Poi mettevano la farina in due padelle rotonde, con delle pezze che le
chiamavano i "scèi"…li preparavamo bene e portavamo la farina al torchio con
le padelle, mio padre le voltava e ne metteva una su un coperchio di ferro
grosso, un'altra su un altro coperchio ancora, poi metteva sopra il peso e
faceva scendere la vite e cominciava a schiacciare col palo e cominciava uscire
anche l'olio.
Che non aveva paura andava sulla ruota per farla muovere, ma le donne avevano
paura... io aspettavo solo quello... E lo tutta contenta: mi davano due
centesimi per volta.
Arrivavano qui tutti contenti con padelle, fiaschi, lattine e portavano via il
loro olio... e stavano qui fino all'ultimo momento... tra una schiacciate
l'altra si aspettava dodici minuti, un quarto d'ora... perché ne usciva ancora un
po'... si raccoglieva fino all'ultima goccia… era tanto buono, facevamo persino
la minestra con quell'olio… era una cosa buona, genuina.

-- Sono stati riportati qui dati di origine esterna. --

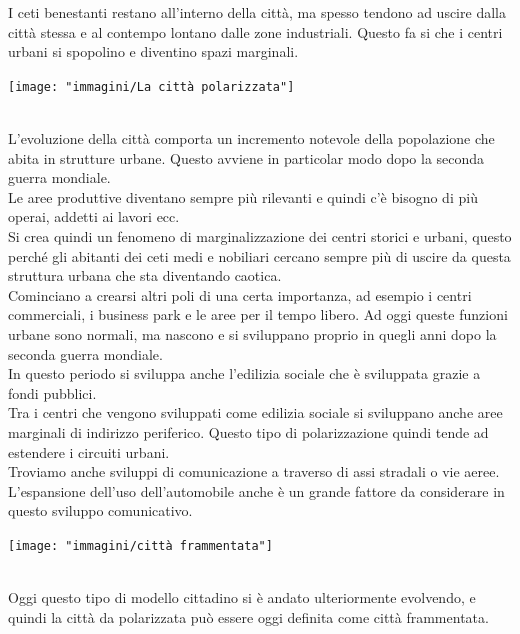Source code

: \documentclass[a4paper,12pt, oneside]{book}
\begin{document}
  I ceti benestanti restano all'interno della città, ma spesso tendono ad uscire dalla città stessa e al contempo lontano dalle zone industriali. Questo fa si che i centri urbani si spopolino e diventino spazi marginali.\\
  \begin{center}
  	\texttt{[image: "immagini/La città polarizzata"]}
  	\label{fig:La città polarizzata}
  \end{center}
  \leavevmode\\
  L'evoluzione della città comporta un incremento notevole della popolazione che abita in strutture urbane. Questo avviene in particolar modo dopo la seconda guerra mondiale.\\
  Le aree produttive diventano sempre più rilevanti e quindi c'è bisogno di più operai, addetti ai lavori ecc.\\
  Si crea quindi un fenomeno di marginalizzazione dei centri storici e urbani, questo perché gli abitanti dei ceti medi e nobiliari cercano sempre più di uscire da questa struttura urbana che sta diventando caotica.\\
  Cominciano a crearsi altri poli di una certa importanza, ad esempio i centri commerciali, i business park e le aree per il tempo libero. Ad oggi queste funzioni urbane sono normali, ma nascono e si sviluppano proprio in quegli anni dopo la seconda guerra mondiale.\\
  In questo periodo si sviluppa anche l'edilizia sociale che è sviluppata grazie a fondi pubblici.\\
  Tra i centri che vengono sviluppati come edilizia sociale si sviluppano anche aree marginali di indirizzo periferico. Questo tipo di polarizzazione quindi tende ad estendere i circuiti urbani.\\
  Troviamo anche sviluppi di comunicazione a traverso di assi stradali o vie aeree. L'espansione dell'uso dell'automobile anche è un grande fattore da considerare in questo sviluppo comunicativo.\\
  \begin{center}
  	\texttt{[image: "immagini/città frammentata"]}
  	\label{fig:città frammentata}
  \end{center}
  \leavevmode\\
  Oggi questo tipo di modello cittadino si è andato ulteriormente evolvendo, e quindi la città da polarizzata può essere oggi definita come città frammentata.\\
\end{document}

Dopo la schiacciata, restava "ol panèl". Erano forme grandi perché la
schiacciata era forte... I panèi andavano bene per le mucche… per i maiali…
bisognava togliere la tela che si era appiccicata e era così dura da levare via…
e costavano cari quegli "scèi"… li facevamo venire da fuori... Tutti quelli che
avevano bestiame, non solo di qui, anche della Valle Camonica, mi raccomandavano
tutti gli anni: " Metteteci da parte i "panèi".
Una volta siamo andati fino a Piadena a prendere un camion di linosa.
Dalla linosa forestiera venivano fuori due letti di olio di più… ma l'olio non
era così saporito… era bella lustra e tutto quanto, e più grossa anche della
nostra… ma l'olio non era così buono. Della nostra invece, ogni
schiacciata dava un chilo e due etti di olio, per ogni cinque chili di linosa.
Se invece non si faceva scaldare la farina, per fare l'olio medicinale veniva
due letti di meno, un chilo solo… e si chiamava olio vergine… e lo usavamo per
tutto… mal di gola, tosse… con un cucchiaio di olio di linosa sembrava che
passasse davvero… non so se era l'impressione o se facesse veramente bene.